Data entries
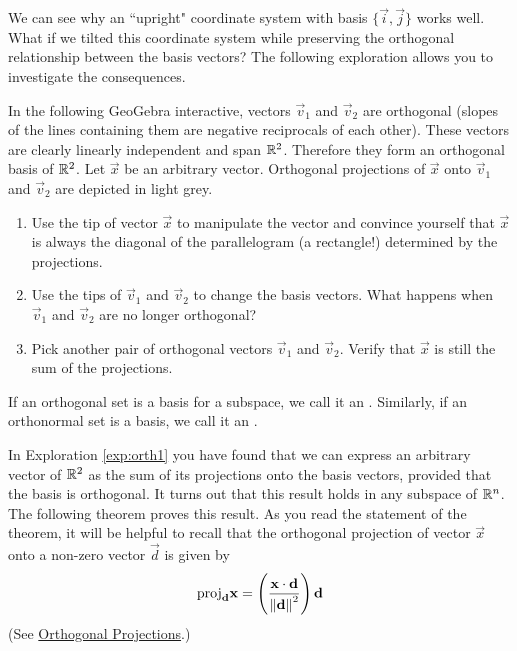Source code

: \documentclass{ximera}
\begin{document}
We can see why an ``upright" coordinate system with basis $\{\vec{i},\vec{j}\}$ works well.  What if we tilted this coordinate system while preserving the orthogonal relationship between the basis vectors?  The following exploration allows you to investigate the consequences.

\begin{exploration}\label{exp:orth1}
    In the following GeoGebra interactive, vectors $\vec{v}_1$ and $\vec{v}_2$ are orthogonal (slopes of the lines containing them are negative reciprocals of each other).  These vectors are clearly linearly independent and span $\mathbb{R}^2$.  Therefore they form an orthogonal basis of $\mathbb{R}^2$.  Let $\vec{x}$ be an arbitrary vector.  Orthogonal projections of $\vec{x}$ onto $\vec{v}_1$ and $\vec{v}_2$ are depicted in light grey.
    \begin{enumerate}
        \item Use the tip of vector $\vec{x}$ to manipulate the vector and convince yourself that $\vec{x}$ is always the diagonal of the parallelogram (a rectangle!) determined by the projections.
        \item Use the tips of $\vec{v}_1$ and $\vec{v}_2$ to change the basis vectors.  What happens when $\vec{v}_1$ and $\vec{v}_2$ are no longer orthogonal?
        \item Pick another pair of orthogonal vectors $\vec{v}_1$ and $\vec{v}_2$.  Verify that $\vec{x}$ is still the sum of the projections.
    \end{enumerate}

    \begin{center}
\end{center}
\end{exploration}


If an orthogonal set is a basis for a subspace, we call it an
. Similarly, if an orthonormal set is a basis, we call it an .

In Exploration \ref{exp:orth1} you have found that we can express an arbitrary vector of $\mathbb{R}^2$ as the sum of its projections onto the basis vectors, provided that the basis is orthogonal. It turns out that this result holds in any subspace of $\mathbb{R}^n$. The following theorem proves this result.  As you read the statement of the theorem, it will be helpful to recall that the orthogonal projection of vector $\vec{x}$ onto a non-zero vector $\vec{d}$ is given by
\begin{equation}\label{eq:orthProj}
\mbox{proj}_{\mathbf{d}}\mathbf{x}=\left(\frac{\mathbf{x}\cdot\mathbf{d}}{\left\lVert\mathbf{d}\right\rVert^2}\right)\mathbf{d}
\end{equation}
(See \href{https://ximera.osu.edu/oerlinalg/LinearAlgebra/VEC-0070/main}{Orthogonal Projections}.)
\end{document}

PROBLEM DESCRIPTION
Give back each line above exactly, with pictures dropped.

RESULT
Source code

: \documentclass{ximera}
\begin{document}
We can see why an ``upright" coordinate system with basis $\{\vec{i},\vec{j}\}$ works well.  What if we tilted this coordinate system while preserving the orthogonal relationship between the basis vectors?  The following exploration allows you to investigate the consequences.

\begin{exploration}\label{exp:orth1}
    In the following GeoGebra interactive, vectors $\vec{v}_1$ and $\vec{v}_2$ are orthogonal (slopes of the lines containing them are negative reciprocals of each other).  These vectors are clearly linearly independent and span $\mathbb{R}^2$.  Therefore they form an orthogonal basis of $\mathbb{R}^2$.  Let $\vec{x}$ be an arbitrary vector.  Orthogonal projections of $\vec{x}$ onto $\vec{v}_1$ and $\vec{v}_2$ are depicted in light grey.
    \begin{enumerate}
        \item Use the tip of vector $\vec{x}$ to manipulate the vector and convince yourself that $\vec{x}$ is always the diagonal of the parallelogram (a rectangle!) determined by the projections.
        \item Use the tips of $\vec{v}_1$ and $\vec{v}_2$ to change the basis vectors.  What happens when $\vec{v}_1$ and $\vec{v}_2$ are no longer orthogonal?
        \item Pick another pair of orthogonal vectors $\vec{v}_1$ and $\vec{v}_2$.  Verify that $\vec{x}$ is still the sum of the projections.
    \end{enumerate}

    \begin{center}
\end{center}
\end{exploration}


If an orthogonal set is a basis for a subspace, we call it an
. Similarly, if an orthonormal set is a basis, we call it an .

In Exploration \ref{exp:orth1} you have found that we can express an arbitrary vector of $\mathbb{R}^2$ as the sum of its projections onto the basis vectors, provided that the basis is orthogonal. It turns out that this result holds in any subspace of $\mathbb{R}^n$. The following theorem proves this result.  As you read the statement of the theorem, it will be helpful to recall that the orthogonal projection of vector $\vec{x}$ onto a non-zero vector $\vec{d}$ is given by
\begin{equation}\label{eq:orthProj}
\mbox{proj}_{\mathbf{d}}\mathbf{x}=\left(\frac{\mathbf{x}\cdot\mathbf{d}}{\left\lVert\mathbf{d}\right\rVert^2}\right)\mathbf{d}
\end{equation}
(See \href{https://ximera.osu.edu/oerlinalg/LinearAlgebra/VEC-0070/main}{Orthogonal Projections}.)
\end{document}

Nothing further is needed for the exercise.